Let me be clear, however, I say no more, but no less either, than Lord Bingham said recently in the House of Lords decision in A v. Home Secretary [2005] UKHL71 at
para 27, namely:

The appellants’ submission has a further, more international, dimension. They accept, as they must, that a treaty, even if ratified by the United Kingdom, has no binding force in the domestic law of this country unless it is given effect by statute or expresses principles of customary international law….But they rely on the well-established principle that the words of a United Kingdom statute, passed after the date of a treaty and dealing with the same subject matter, are to be construed, if they are reasonably capable of bearing such a meaning, as intended to carry out the treaty obligation and not to be inconsistent with it….. If, and to the extent that, development of the common law is called for, such development should ordinarily be in harmony with the United Kingdom’s international obligations and not antithetical to them. I do not understand these principles to be contentious – concluded Lord Bingham. Nor should they be in the Caribbean!

An enlarged regime of law is the quintessential underpinning of globalization.
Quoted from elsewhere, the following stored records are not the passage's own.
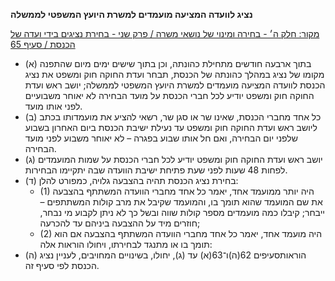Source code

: **נציג לוועדה המציעה מועמדים למשרת היועץ המשפטי לממשלה**

[מקור: חלק ה׳ - בחירה ומינוי של נושאי משרה / פרק שני - בחירת נציגים בידי ועדה של הכנסת / סעיף 65](https://he.wikisource.org/wiki/תקנון_הכנסת#סעיף_65)

 * (א) בתוך ארבעה חודשים מתחילת כהונתה, וכן בתוך שישים ימים מיום שהתפנה מקומו של נציג במהלך כהונתה של הכנסת, תבחר ועדת החוקה חוק ומשפט את נציג הכנסת לוועדה המציעה מועמדים למשרת היועץ המשפטי לממשלה; יושב ראש ועדת החוקה חוק ומשפט יודיע לכל חברי הכנסת על מועד הבחירה לא יאוחר משבועיים לפני אותו מועד.
 * (ב) כל אחד מחברי הכנסת, שאינו שר או סגן שר, רשאי להציע את מועמדותו בכתב ליושב ראש ועדת החוקה חוק ומשפט עד נעילת ישיבת הכנסת ביום האחרון בשבוע שלפני יום הבחירה, ואם חל אותו שבוע בפגרה – לא יאוחר משבוע לפני מועד הבחירה.
 * (ג) יושב ראש ועדת החוקה חוק ומשפט יודיע לכל חברי הכנסת על שמות המועמדים לפחות 48 שעות לפני שעת פתיחת ישיבת הוועדה שבה יתקיימו הבחירות.
 * (ד) בחירת נציג הכנסת תהיה בהצבעה גלויה, כמפורט להלן:
   * (1) היה יותר ממועמד אחד, יאמר כל אחד מחברי הוועדה המשתתף בהצבעה את שם המועמד שהוא תומך בו, והמועמד שקיבל את מרב קולות המשתתפים – ייבחר; קיבלו כמה מועמדים מספר קולות שווה ובשל כך לא ניתן לקבוע מי נבחר, חוזרים מיד על ההצבעה ביניהם עד להכרעה;
   * (2) היה מועמד אחד, יאמר כל אחד מחברי הוועדה המשתתף בהצבעה אם הוא תומך בו או מתנגד לבחירתו, ויחולו הוראות אלה:
 * (ה) הוראותסעיפים 62(ה)ו־63(א) עד (ג), יחולו, בשינויים המחויבים, לעניין נציג הכנסת לפי סעיף זה.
In a globalised world, activities which were previously limited to the local or national levels are internationalized, requiring law-making beyond the single state. The result is a rules based system of international relations including, with special relevance to our countries, international economic relations. I have spoken earlier of the Law of the Sea Convention which is now the basic law of our maritime spaces; but even more widely pertinent is the international treaty establishing the World Trade Organisation to which all Caribbean countries are now parties. If you go to the WTOs ‘home page’ on the internet you will see that it describes itself modestly as an organisation that ”deals with the rules of trade between nations at a global or near global level”. Because the ‘Agreement’ is a treaty between States, and because those member States are ‘near global’ those ‘rules of trade’ are global trade laws – a legal regime underpinning international trade.- those rules of trade are international treaty law. Deriving from the WTO Agreement, therefore, is a complex matrix of legal rights and duties applicable to Caribbean countries. The very essence of law in the era of globalization.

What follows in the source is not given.